Furthermore, DevOps is about more than speed. “It’s about using speed to make the applications more intelligent and deliver optimal functionality that generates improved business outcomes,” Carr pointed out. “DevOps is supposed to help agile teams ‘fail fast,’ thereby enabling them to perform rapid or even simultaneous A/B testing, and so forth. Implicit in this is the use of far more data and analytics.”


Other initiatives moving organizations toward greater agility include deployments of microservices and containers, which enable applications, services, code, and even data to be moved or reused in the most expedient technology environments, such as cloud platforms. However, there is also still much work to be done in these areas. Most enterprises have made some transition to DevOps, containerization, and microservices, but long-established corporations are struggling to turn around their processes and methods, said Venzl. “New projects tend to adopt agile practices faster, benefiting from the clean-slate state over already rolled out projects running in production.”

This all means that “it is a brave new world that is unfamiliar to many, so there are more questions than answers today,” said Brey. “While progress is definitely being made, especially in markets where the level of competition is high, the access to agile techniques is ready, and there are lower barriers to change.”

Julie Furt, senior vice president, worldwide consulting and training services at MarkLogic, sees “pockets” of progress with these next-generation technologies, but often it’s simply lip service. “Some organizations pretend to be agile, while really just putting a wrapper on their traditional approach—or worse, have interpreted ‘agile’ to mean that you can figure out what you’re building at the end, not establishing clear goals and then iterating toward them.”

Todd Moore, VP of open technology and developer advocacy at IBM, has seen such a radical transition at his own organization. “Front-ending hundreds of gigabytes of data that lives both in the cloud and enterprise systems with APIs just goes with the territory these days,” he said. “Microservices can automatically render that data into content and interactive services and this is exactly the case for one of IBM’s most important and visible websites, IBM Developer.”

There is also a risk seen with adoption of these new technologies and practices—an assumption that they alone will set organizations on the right track. “A common misconception I have seen with people who are new to Kubernetes, is that the Kubernetes orchestration layer and its self-healing properties will solve all of your problems,” Frank Reno, senior technical product manager at Sumo Logic, said. “While there are many problems and headaches it does solve, you cannot abandon your core monitoring principles. It is still critical to monitor the orchestration layer, in addition to all your applications, to ensure the orchestrator is orchestrating. You need a robust, scalable monitoring solution that can scale with the volume of data that comes from running applications inside of Kubernetes.”


The database space in particular has been a challenge in moving to more agile approaches, due to greater centralization of “both system and application DBAs,” said Jones. “Any type of request to the DBAs could take days, weeks, or even months.
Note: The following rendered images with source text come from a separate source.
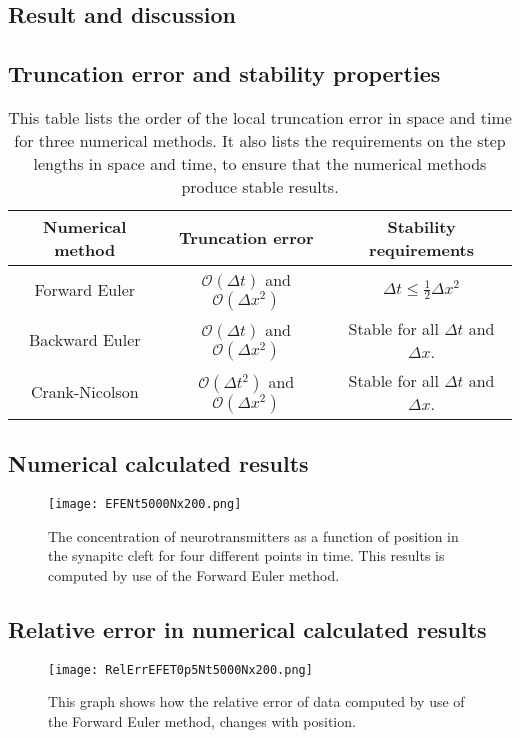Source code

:\documentclass[12pt]{article}
\begin{document}
\begin{flushleft}
\newpage
\section{Result and discussion}
\subsection{Truncation error and stability properties}

\begin{table}[!h]
\begin{center}
\begin{tabular}{| c | c | c |}
	\hline
	\textbf{Numerical method} & \textbf{Truncation error} & \textbf{Stability requirements}\\
	\hline	
	Forward Euler & $\mathcal{O}(\Delta t)$ and $\mathcal{O}(\Delta x^2)$ & $\Delta t \leq \frac{1}{2}\Delta x^2$ \\
		Backward Euler & $\mathcal{O}(\Delta t)$ and $\mathcal{O}(\Delta x^2)$ & Stable for all $\Delta t$ and $\Delta x$.\\
			Crank-Nicolson & $\mathcal{O}(\Delta t^2)$ and $\mathcal{O}(\Delta x^2)$ & Stable for all $\Delta t$ and $\Delta x$.\\
  \hline
\end{tabular}
\end{center}
\caption{\label{tab:error_stability}This table lists the order of the local truncation error in space and time for three numerical methods. It also lists the requirements on the step lengths in space and time, to ensure that the numerical methods produce stable results.}
\end{table}

\subsection{Numerical calculated results}

\begin{figure}[!h]
\begin{center}
\texttt{[image: EFENt5000Nx200.png]}
\caption{\label{fig:forward_Euler_u}The concentration of neurotransmitters as a function of position in the synapitc cleft for four different points in time. This results is computed by use of the Forward Euler method.}
\end{center}
\end{figure}



\subsection{Relative error in numerical calculated results}
\begin{figure}[!h]
\begin{center}
\texttt{[image: RelErrEFET0p5Nt5000Nx200.png]}
\caption{\label{fig:forward_Euler_error}This graph shows how the relative error of data computed by use of the Forward Euler method, changes with position.}
\end{center}
\end{figure}


\end{flushleft}
\end{document}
In order to improve agility, the developers need to be in control of their databases."

To fully embrace an approach such as DevOps, Jones continued, “talented DBA teams need to become passionate about helping developers take control of what the DBAs used to do. The system DBAs are now helping to provide automation to the development community. They do it in a way that allows developers to securely deploy databases and connect their applications to them in less than an hour. This is something that in large organizations used to take weeks or months. The application DBAs are now either on development teams or working with them to modernize their applications. Part of this modernization is allowing teams to use schema management libraries in their code to deploy schema changes. They are also teaching teams how to effectively and efficiently monitor and maintain their databases.”